Le traitement avec le biochar se décompose très lentement dans le sol, et les chercheurs s’attendent à ce que l’effet dure des décennies. Ils continueront à échantillonner le site pour suivre l’évolution et explorer comment étendre l’expérimentation sans nécessiter le déplacement de grandes quantités de sol.
Les cultures potentielles sur les zones traitées incluent des jeunes plants de pin et d’épicéa, du foin pour l’alimentation animale ou des cultures énergétiques comme le saule (salix). «La raison pour laquelle les terres contaminées restent inutilisées aujourd’hui n’est pas due à des risques sanitaires pour les cultures, mais parce que le propriétaire est obligé par la réglementation de gérer les risques écologiques liés au DDT,» a expliqué Jenny Norrman, Professeur au Département d’Architecture et Génie Civil et chef du projet de recherche.

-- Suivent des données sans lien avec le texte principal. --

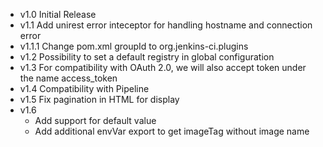 - v1.0   Initial Release
- v1.1   Add unirest error inteceptor for handling hostname and connection error
- v1.1.1 Change pom.xml groupId to org.jenkins-ci.plugins
- v1.2   Possibility to set a default registry in global configuration
- v1.3   For compatibility with OAuth 2.0, we will also accept token under the name access_token
- v1.4   Compatibility with Pipeline
- v1.5   Fix pagination in HTML for display
- v1.6
    * Add support for default value
    * Add additional envVar export to get imageTag without image name
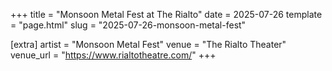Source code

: +++
title = "Monsoon Metal Fest at The Rialto"
date = 2025-07-26
template = "page.html"
slug = "2025-07-26-monsoon-metal-fest"

[extra]
artist = "Monsoon Metal Fest"
venue = "The Rialto Theater"
venue_url = "https://www.rialtotheatre.com/"
+++
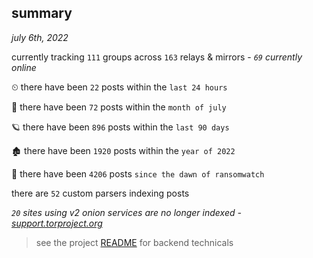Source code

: 
## summary
_july 6th, 2022_

currently tracking `111` groups across `163` relays & mirrors - _`69` currently online_

⏲ there have been `22` posts within the `last 24 hours`

🦈 there have been `72` posts within the `month of july`

🪐 there have been `896` posts within the `last 90 days`

🏚 there have been `1920` posts within the `year of 2022`

🦕 there have been `4206` posts `since the dawn of ransomwatch`

there are `52` custom parsers indexing posts

_`20` sites using v2 onion services are no longer indexed - [support.torproject.org](https://support.torproject.org/onionservices/v2-deprecation/)_

> see the project [README](https://github.com/joshhighet/ransomwatch#ransomwatch--) for backend technicals
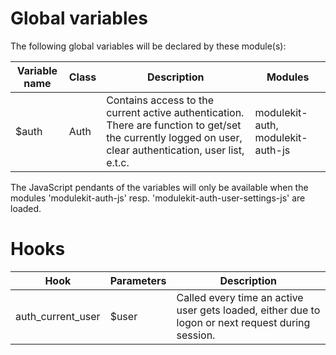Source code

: Global variables
================
The following global variables will be declared by these module(s):

Variable name | Class      | Description | Modules
--------------|------------|-------------|---------
$auth         | Auth       | Contains access to the current active authentication. There are function to get/set the currently logged on user, clear authentication, user list, e.t.c. | modulekit-auth, modulekit-auth-js

The JavaScript pendants of the variables will only be available when the modules 'modulekit-auth-js' resp. 'modulekit-auth-user-settings-js' are loaded.

Hooks
=====
Hook | Parameters | Description
-----|------------|--------------
auth_current_user | $user | Called every time an active user gets loaded, either due to logon or next request during session.

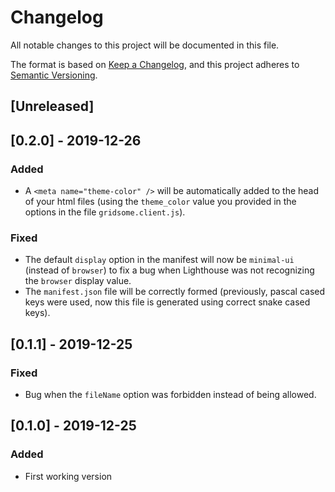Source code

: # Changelog

All notable changes to this project will be documented in this file.

The format is based on [Keep a Changelog](https://keepachangelog.com/en/1.0.0/),
and this project adheres to [Semantic Versioning](https://semver.org/spec/v2.0.0.html).

## [Unreleased]

## [0.2.0] - 2019-12-26

### Added

-   A `<meta name="theme-color" />` will be automatically added to the head of your html files (using the `theme_color` value you provided in the options in the file `gridsome.client.js`).

### Fixed

-   The default `display` option in the manifest will now be `minimal-ui` (instead of `browser`) to fix a bug when Lighthouse was not recognizing the `browser` display value.
-   The `manifest.json` file will be correctly formed (previously, pascal cased keys were used, now this file is generated using correct snake cased keys).

## [0.1.1] - 2019-12-25

### Fixed

-   Bug when the `fileName` option was forbidden instead of being allowed.

## [0.1.0] - 2019-12-25

### Added

-   First working version
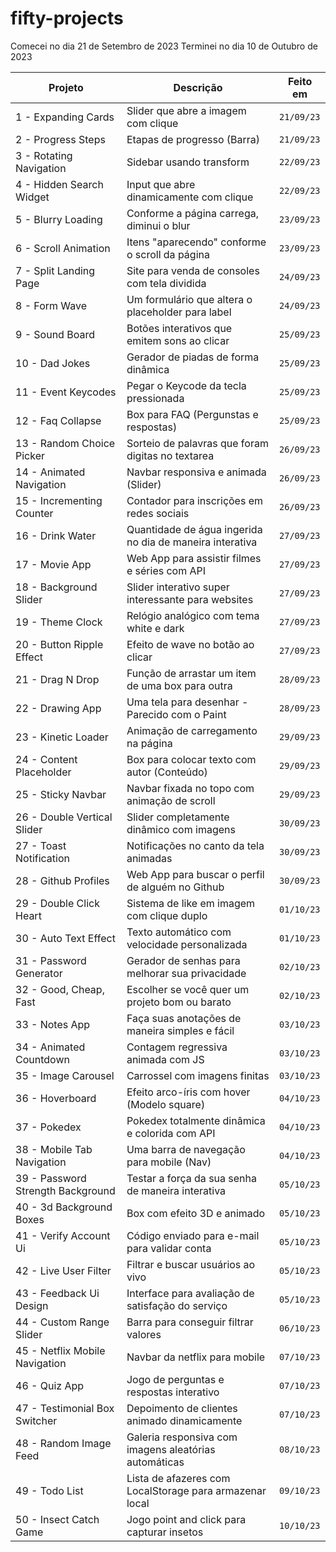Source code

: # fifty-projects

Comecei no dia 21 de Setembro de 2023
Terminei no dia 10 de Outubro de 2023

| Projeto | Descrição | Feito em |
| --- | --- | --- |
| 1 - Expanding Cards | Slider que abre a imagem com clique | `21/09/23` |
| 2 - Progress Steps | Etapas de progresso (Barra) | `21/09/23` |
| 3 - Rotating Navigation | Sidebar usando transform | `22/09/23` |
| 4 - Hidden Search Widget | Input que abre dinamicamente com clique | `22/09/23` |
| 5 - Blurry Loading | Conforme a página carrega, diminui o blur | `23/09/23` |
| 6 - Scroll Animation | Itens "aparecendo" conforme o scroll da página | `23/09/23` |
| 7 - Split Landing Page | Site para venda de consoles com tela dividida | `24/09/23` |
| 8 - Form Wave | Um formulário que altera o placeholder para label | `24/09/23` |
| 9 - Sound Board | Botões interativos que emitem sons ao clicar | `25/09/23` |
| 10 - Dad Jokes | Gerador de piadas de forma dinâmica | `25/09/23` |
| 11 - Event Keycodes | Pegar o Keycode da tecla pressionada | `25/09/23` |
| 12 - Faq Collapse | Box para FAQ (Pergunstas e respostas) | `25/09/23` |
| 13 - Random Choice Picker | Sorteio de palavras que foram digitas no textarea | `26/09/23` |
| 14 - Animated Navigation | Navbar responsiva e animada (Slider) | `26/09/23` |
| 15 - Incrementing Counter | Contador para inscrições em redes sociais | `26/09/23` |
| 16 - Drink Water | Quantidade de água ingerida no dia de maneira interativa | `27/09/23` |
| 17 - Movie App | Web App para assistir filmes e séries com API | `27/09/23` |
| 18 - Background Slider | Slider interativo super interessante para websites | `27/09/23` |
| 19 - Theme Clock | Relógio analógico com tema white e dark | `27/09/23` |
| 20 - Button Ripple Effect | Efeito de wave no botão ao clicar | `27/09/23` | <!-- Parece muito com aqueles de framework css -->
| 21 - Drag N Drop | Função de arrastar um item de uma box para outra | `28/09/23` |
| 22 - Drawing App | Uma tela para desenhar - Parecido com o Paint | `28/09/23` |
| 23 - Kinetic Loader | Animação de carregamento na página | `29/09/23` |
| 24 - Content Placeholder | Box para colocar texto com autor (Conteúdo) | `29/09/23` |
| 25 - Sticky Navbar | Navbar fixada no topo com animação de scroll | `29/09/23` |
| 26 - Double Vertical Slider | Slider completamente dinâmico com imagens | `30/09/23` | <!-- Implementar isso em futuros projetos... Ótima ideia -->
| 27 - Toast Notification | Notificações no canto da tela animadas | `30/09/23` |
| 28 - Github Profiles | Web App para buscar o perfil de alguém no Github | `30/09/23` | <!-- Fazer o layout mobile -->
| 29 - Double Click Heart | Sistema de like em imagem com clique duplo | `01/10/23` |
| 30 - Auto Text Effect | Texto automático com velocidade personalizada | `01/10/23` |
| 31 - Password Generator | Gerador de senhas para melhorar sua privacidade | `02/10/23` |
| 32 - Good, Cheap, Fast | Escolher se você quer um projeto bom ou barato | `02/10/23` |
| 33 - Notes App | Faça suas anotações de maneira simples e fácil | `03/10/23` |
| 34 - Animated Countdown | Contagem regressiva animada com JS | `03/10/23` |
| 35 - Image Carousel | Carrossel com imagens finitas | `03/10/23` |
| 36 - Hoverboard | Efeito arco-íris com hover (Modelo square) | `04/10/23` |
| 37 - Pokedex | Pokedex totalmente dinâmica e colorida com API | `04/10/23` | <!-- Usar a ideia no meu projeto pessoal -->
| 38 - Mobile Tab Navigation | Uma barra de navegação para mobile (Nav) | `04/10/23` |
| 39 - Password Strength Background | Testar a força da sua senha  de maneira interativa | `05/10/23` |
| 40 - 3d Background Boxes | Box com efeito 3D e animado | `05/10/23` |
| 41 - Verify Account Ui | Código enviado para e-mail para validar conta | `05/10/23` |
| 42 - Live User Filter | Filtrar e buscar usuários ao vivo | `05/10/23` |
| 43 - Feedback Ui Design | Interface para avaliação de satisfação do serviço | `05/10/23` |
| 44 - Custom Range Slider | Barra para conseguir filtrar valores | `06/10/23` |
| 45 - Netflix Mobile Navigation | Navbar da netflix para mobile | `07/10/23` |
| 46 - Quiz App | Jogo de perguntas e respostas interativo | `07/10/23` |
| 47 - Testimonial Box Switcher | Depoimento de clientes animado dinamicamente | `07/10/23` |
| 48 - Random Image Feed | Galeria responsiva com imagens aleatórias automáticas | `08/10/23` |
| 49 - Todo List | Lista de afazeres com LocalStorage para armazenar local | `09/10/23` |
| 50 - Insect Catch Game | Jogo point and click para capturar insetos | `10/10/23` |


<!--     | x | x | `` |     -->




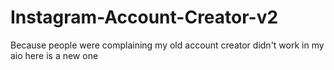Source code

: # Instagram-Account-Creator-v2
Because people were complaining my old account creator didn't work in my aio here is a new one
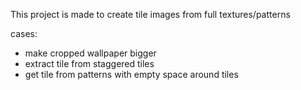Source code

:  
This project is made to create tile images from full textures/patterns

cases:
- make cropped wallpaper bigger
- extract tile from staggered tiles
- get tile from patterns with empty space around tiles
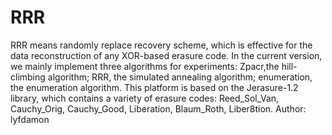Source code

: # RRR
RRR means randomly replace recovery scheme, which is effective for the data reconstruction of any XOR-based erasure code. In the current version, we mainly implement three algorithms for experiments: Zpacr,the hill-climbing algorithm; RRR, the simulated annealing algorithm; enumeration, the enumeration algorithm. This platform is based on the Jerasure-1.2 library, which contains a variety of erasure codes: Reed_Sol_Van, Cauchy_Orig, Cauchy_Good, Liberation, Blaum_Roth, Liber8tion.
Author: lyfdamon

Le potentiel du biochar dans la remédiation des sols
L’utilisation du biochar pour traiter les sols contaminés est encore rare. Selon les connaissances des chercheurs, cette méthode n’a jamais été testée auparavant dans des pépinières forestières en Suède, ni internationalement dans des types de sol et des climats similaires. «Il y a un grand intérêt pour l’utilisation du biochar pour stabiliser le DDT et divers autres contaminants dans les sols, tels que les métaux et les hydrocarbures polyaromatiques. Il est donc positif de voir un bon effet dans notre expérience,» a conclu Paul Drenning.
Le sol est une ressource précieuse avec une régénération très lente – un centimètre de sol peut prendre des centaines d’années à se former. Dans l’Union Européenne, 60 à 70% des sols sont considérés comme non sains en raison de la dégradation, la pollution des sols étant un facteur majeur. Un travail actif est en cours pour mieux contrôler la pollution des sols. La future Loi sur la Surveillance des Sols de la Commission Européenne contient de nouvelles règles strictes pour une gestion durable des terres et la réhabilitation des zones contaminées, où la santé des sols devrait jouer un rôle clé.
Légende illustration : Le biochar lie efficacement le DDT, de sorte que la toxine n’est pas absorbée par les organismes du sol. Photo : Anja Enell, Institut géotechnique suédois.